民主主義・人権プログラム
[GGR集中セミナー] 偽情報に対抗し民主主義を守るには
日にち 2024年9月2~5日
開催場所マーキュリーホール
イベント概要

2024年9月2日から5日にかけて、一橋大学グローバル・ガバナンス研究センター(GGR)は、「偽情報に対抗し、民主主義を守るには」と題し、全国から11名の学部生・院生を交え、4日間の集中セミナーを開催しました。セミナーでは、第一線で活躍する学者や活動家を講師として招き、講義が行われました。また参加者は、テーマ別で4グループに分かれ、偽情報とその対策について実践的な議論を行いました。
初日には、一橋大学法学研究科の市原麻衣子教授は、偽情報とナラティブの役割について講義を行いました。市原教授は、情報の操作や権威主義的なナラティブの拡散が、民主主義的価値を受け入れる人々の認識を変える可能性があることを指摘しました。そのため、偽情報の影響を受け得る人々に対し、あらかじめ異なるナラティブを提示することが重要であることを指摘しました。午後の部では、サッシャ・ハニグ氏(一橋大学大学院博士後期課程)が、民主主義における信頼の重要性、分極化とインフルエンサー、国際レベルでの反民主主義的ナラティブという3つの視点から、偽情報が民主主義にとってなぜ危険なのかについて説明しました。セミナーの中盤では、古田大輔氏(日本ファクトチェックセンター編集長)とツェン・ポーユ氏(ダブルシンク・ラボコンサルタント)による実践性を考慮した講義が行われました。古田氏は、検証されていない情報によって人々がどのような心理操作を受けるかを表す例をいくつか挙げ、複雑な情報を合理的に判断するために、情報源の検証とスロー・シンキングの重要性を強調しました。またツェン氏は、偽情報の消費者に理解される、人間中心的なアプローチを提起し、偽情報に対抗するより積極的な戦略について言及しました。

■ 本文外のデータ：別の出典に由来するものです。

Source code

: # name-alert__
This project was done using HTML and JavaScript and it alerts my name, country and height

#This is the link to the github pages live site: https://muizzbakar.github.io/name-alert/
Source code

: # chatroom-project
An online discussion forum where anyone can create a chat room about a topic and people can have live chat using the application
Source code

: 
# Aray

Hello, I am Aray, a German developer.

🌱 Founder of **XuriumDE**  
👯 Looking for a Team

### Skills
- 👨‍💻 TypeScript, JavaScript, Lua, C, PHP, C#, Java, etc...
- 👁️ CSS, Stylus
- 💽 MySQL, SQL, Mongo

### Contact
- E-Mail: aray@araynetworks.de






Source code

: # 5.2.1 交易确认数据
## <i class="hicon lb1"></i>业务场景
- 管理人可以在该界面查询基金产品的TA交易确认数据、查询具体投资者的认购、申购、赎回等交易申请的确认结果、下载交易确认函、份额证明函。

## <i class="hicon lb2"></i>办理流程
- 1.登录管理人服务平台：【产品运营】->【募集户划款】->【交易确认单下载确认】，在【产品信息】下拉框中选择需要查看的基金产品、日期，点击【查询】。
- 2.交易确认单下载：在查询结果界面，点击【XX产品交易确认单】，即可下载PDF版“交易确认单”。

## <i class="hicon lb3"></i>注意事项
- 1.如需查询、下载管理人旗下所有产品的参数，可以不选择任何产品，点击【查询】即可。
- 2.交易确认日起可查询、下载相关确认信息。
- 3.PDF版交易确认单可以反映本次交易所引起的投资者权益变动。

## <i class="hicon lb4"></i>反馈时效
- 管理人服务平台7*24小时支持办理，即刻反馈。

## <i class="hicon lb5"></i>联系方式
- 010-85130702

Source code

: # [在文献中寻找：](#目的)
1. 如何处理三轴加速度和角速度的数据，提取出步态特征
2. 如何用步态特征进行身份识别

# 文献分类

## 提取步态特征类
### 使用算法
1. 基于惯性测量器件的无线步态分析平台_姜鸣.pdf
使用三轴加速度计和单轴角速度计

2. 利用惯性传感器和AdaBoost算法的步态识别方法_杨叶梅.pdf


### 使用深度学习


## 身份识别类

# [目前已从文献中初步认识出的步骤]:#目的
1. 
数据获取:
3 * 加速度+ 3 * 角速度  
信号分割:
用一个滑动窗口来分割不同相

最終日には、東京大学情報学環の林香里教授が、事実かナラティブかを評価する2つの異なるパラダイムを取り上げ、学生らに良質なジャーナリズムとは何かについて考えさせました。

【イベントレポート作成】
中島崇裕(一橋大学大学院法学研究科修士課程)
岸晃史(一橋大学法学部学士課程)
チョン・ミンヒ(一橋大学大学院法学研究科博士後期課程)

【日本語翻訳】
熊坂健太(一橋大学国際・公共政策大学院修士課程)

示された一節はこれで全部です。